Reporter: Gail Levy Writer: Matthew Seaver
Published: Updated:

Florida lawmakers are looking to increase the penalties for people who grope others. Currently, groping is just a misdemeanor, but under a new proposed law in Florida, it would jump to a felony.

Supporters of the bill want to see the change because most women say it happens too often, and the punishment doesn’t fit the crime.

That could change if the so-called groping bill makes it to the governor’s desk.

You can go down a street and ask any woman have you ever been touched or groped? Too many of them say yes.

“I have,” said Mari Rose. Frances Depalma, Lehigh has too, “Yes. When I was young.”

“I was pushed and groped, pushed into a wall by a man, and I couldn’t get away, and I was pregnant,” said April Zuidema.

When someone touches a woman inappropriately, the memory sticks with them.

Zuidema said, “from then on, I always took an umbrella with a very large knob on the end of it, and when it happened a second time, I beat the snot out of the guy’s legs.”

“It made me feel violated, not respected, kind of disgusting after because I felt kind of guilty at first,” Mari Rose said.

Depalma said, “like you’re being used. Why do you think it’s all right to do that to me because I’m standing next to you in an elevator? Why?

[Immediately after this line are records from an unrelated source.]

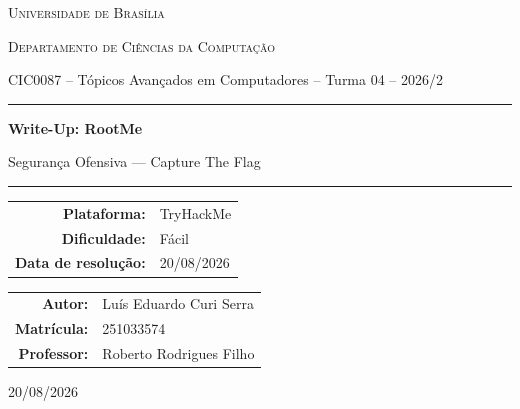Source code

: \documentclass[12pt,a4paper]{article}
\newcommand{\desafioNome}{RootMe}
\newcommand{\plataforma}{TryHackMe}
\newcommand{\dificuldade}{Fácil}
\newcommand{\dataResolucao}{20/08/2026}
\newcommand{\autorNome}{Luís Eduardo Curi Serra}
\newcommand{\materia}{CIC0087 -- Tópicos Avançados em Computadores -- Turma 04 -- 2026/2}
\newcommand{\departamento}{Departamento de Ciências da Computação}
\newcommand{\matricula}{251033574}
\newcommand{\professor}{Roberto Rodrigues Filho}
\newcommand{\universidade}{Universidade de Brasília}
\begin{document}
\begin{titlepage}
  \thispagestyle{empty}
  \centering
  {\scshape \universidade \par}
  {\scshape \departamento \par}
  \vspace{0.4cm}
  {\small \materia \par}
  \vspace{2.5cm}

  \rule{\linewidth}{0.4pt}\par
  \vspace{0.6cm}
  {\huge \bfseries Write-Up: \desafioNome \par}
  \vspace{0.4cm}
  {\large Segurança Ofensiva --- Capture The Flag \par}
  \vspace{0.6cm}
  \rule{\linewidth}{0.4pt}\par

  \vspace{2.0cm}
  \begin{tabular}{rl}
    \textbf{Plataforma:}       & \plataforma       \\[4pt]
    \textbf{Dificuldade:}      & \dificuldade      \\[4pt]
    \textbf{Data de resolução:}& \dataResolucao    \\
  \end{tabular}

  \vfill

  \begin{tabular}{rl}
    \textbf{Autor:}     & \autorNome  \\[4pt]
    \textbf{Matrícula:} & \matricula  \\[4pt]
    \textbf{Professor:} & \professor  \\
  \end{tabular}

  \vspace{1.2cm}
  {\small \dataResolucao \par}
\end{titlepage}

\newpage
\tableofcontents
\thispagestyle{fancy}
\newpage

\end{document}
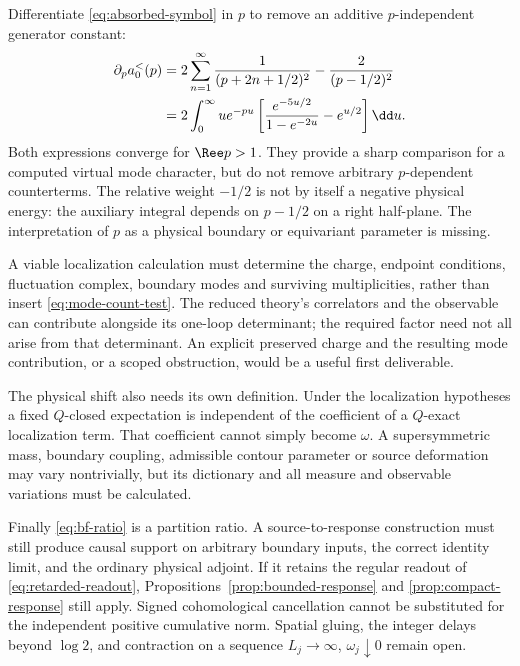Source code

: Differentiate \eqref{eq:absorbed-symbol} in $p$ to remove
an additive $p$-independent generator constant:
\begin{align}\label{eq:mode-count-test}
 \partial_p a_0^{<}(p)
 &=2\sum_{n=1}^\infty\frac1{(p+2n+1/2)^2}
   -\frac2{(p-1/2)^2}\\
 &=2\int_0^\infty u e^{-pu}
 \left[\frac{e^{-5u/2}}{1-e^{-2u}}-e^{u/2}\right]\dd u.
 \notag
\end{align}
Both expressions converge for $\Ree p>1$. They provide a
sharp comparison for a computed virtual mode character,
but do not remove arbitrary $p$-dependent counterterms.
The relative weight $-1/2$ is not by itself a negative
physical energy: the auxiliary integral depends on
$p-1/2$ on a right half-plane. The interpretation of $p$
as a physical boundary or equivariant parameter is missing.

A viable localization calculation must determine the
charge, endpoint conditions, fluctuation complex, boundary
modes and surviving multiplicities, rather than insert
\eqref{eq:mode-count-test}. The reduced theory's correlators
and the observable can contribute alongside its one-loop
determinant; the required factor need not all arise from
that determinant. An explicit preserved charge and the
resulting mode contribution, or a scoped obstruction,
would be a useful first deliverable.

The physical shift also needs its own definition. Under
the localization hypotheses a fixed $Q$-closed expectation
is independent of the coefficient of a $Q$-exact
localization term. That coefficient cannot simply become
$\omega$. A supersymmetric mass, boundary coupling,
admissible contour parameter or source deformation may
vary nontrivially, but its dictionary and all measure and
observable variations must be calculated.

Finally \eqref{eq:bf-ratio} is a partition ratio. A
source-to-response construction must still produce causal
support on arbitrary boundary inputs, the correct identity
limit, and the ordinary physical adjoint. If it retains
the regular readout of \eqref{eq:retarded-readout},
Propositions~\ref{prop:bounded-response} and
\ref{prop:compact-response} still apply.
Signed cohomological cancellation cannot be substituted
for the independent positive cumulative norm. Spatial
gluing, the integer delays beyond $\log2$, and contraction
on a sequence $L_j\to\infty$, $\omega_j\downarrow0$
remain open.
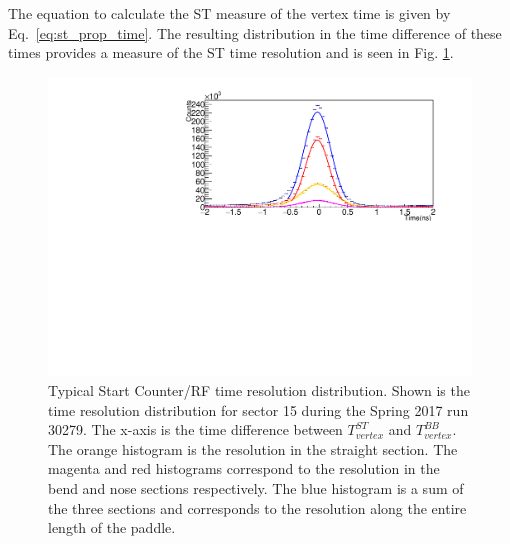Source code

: The equation to calculate the ST measure of the vertex time is given by Eq.~\ref{eq:st_prop_time}.  
The resulting distribution in the time difference of these times provides a measure of the ST time resolution and is seen in Fig. \ref{fig:beam_tof_corr_chan_15}.
	\begin{figure}[!htb]
		\centering
		\includegraphics[width=1.08\linewidth]{performance/figs/TR_15}
		\caption[Typical Start Counter/RF time resolution distribution]{Typical Start Counter/RF time resolution distribution.  Shown is the time resolution distribution for sector 15 during the Spring 2017 run 30279. The x-axis is the time difference between $T^{ST}_{vertex}$ and $T^{BB}_{vertex}$. The orange histogram is the resolution in the straight section. The magenta and red histograms correspond to the resolution in the bend and nose sections respectively. The blue histogram is a sum of the three sections and corresponds to the resolution along the entire length of the paddle.}
		\label{fig:beam_tof_corr_chan_15}
	\end{figure}
	
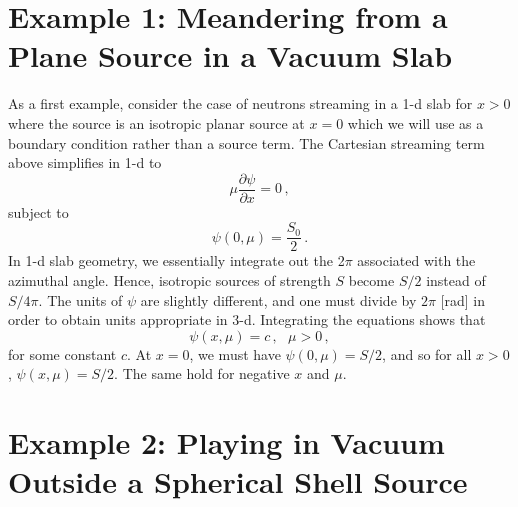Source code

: \section*{Example 1: Meandering from a Plane Source in a Vacuum Slab}

As a first example, consider the case of neutrons streaming in a 1-d slab for $x>0$ where the source is an isotropic planar source at $x=0$ which we will use as a boundary condition rather than a source term. The Cartesian streaming term above simplifies in 1-d to
\begin{equation}
 \mu \frac{\partial \psi}{\partial x} = 0 \, ,
\end{equation}
subject to
\begin{equation}
 \psi(0,\mu) = \frac{S_0}{2} \, .
\end{equation}
In 1-d slab geometry, we essentially integrate out the 2$\pi$ associated with the azimuthal angle.  Hence, isotropic sources of strength $S$ become $S/2$ instead of $S/4\pi$.  The units of $\psi$ are slightly different, and one must divide by $2\pi$ [rad] in order to obtain units appropriate in 3-d.  Integrating the equations shows that
\begin{equation}
 \psi(x,\mu) = c \, , \, \, \, \, \mu > 0 \, ,
\end{equation}
for some constant $c$.  At $x = 0$, we must have $\psi(0,\mu) = S/2$, and so for all $x > 0$, $\psi(x,\mu) = S/2$.  The same hold for negative $x$ and $\mu$.

\section*{Example 2: Playing in Vacuum Outside a Spherical Shell Source}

Or when you’re working and the boss comes over, and he’s rubbing your back, why?”

Right now, someone who gropes someone else faces a misdemeanor battery charge.

Representative Michael Gottlieb doesn’t believe that’s tough enough.

“I think every day of the week this should be a third-degree felony,” Gottlieb said.

A felony that could make people think before they reach out and touch.

Brian Nahas said, “there’s kind of a moral code that people don’t have a discernment and wisdom about things, and I think it’s a chance to wake them up.”

The Senate voted yes on the measure. The Souse is expected to follow suit. If governor DeSantis signs off on this bill, the law would go into effect July first.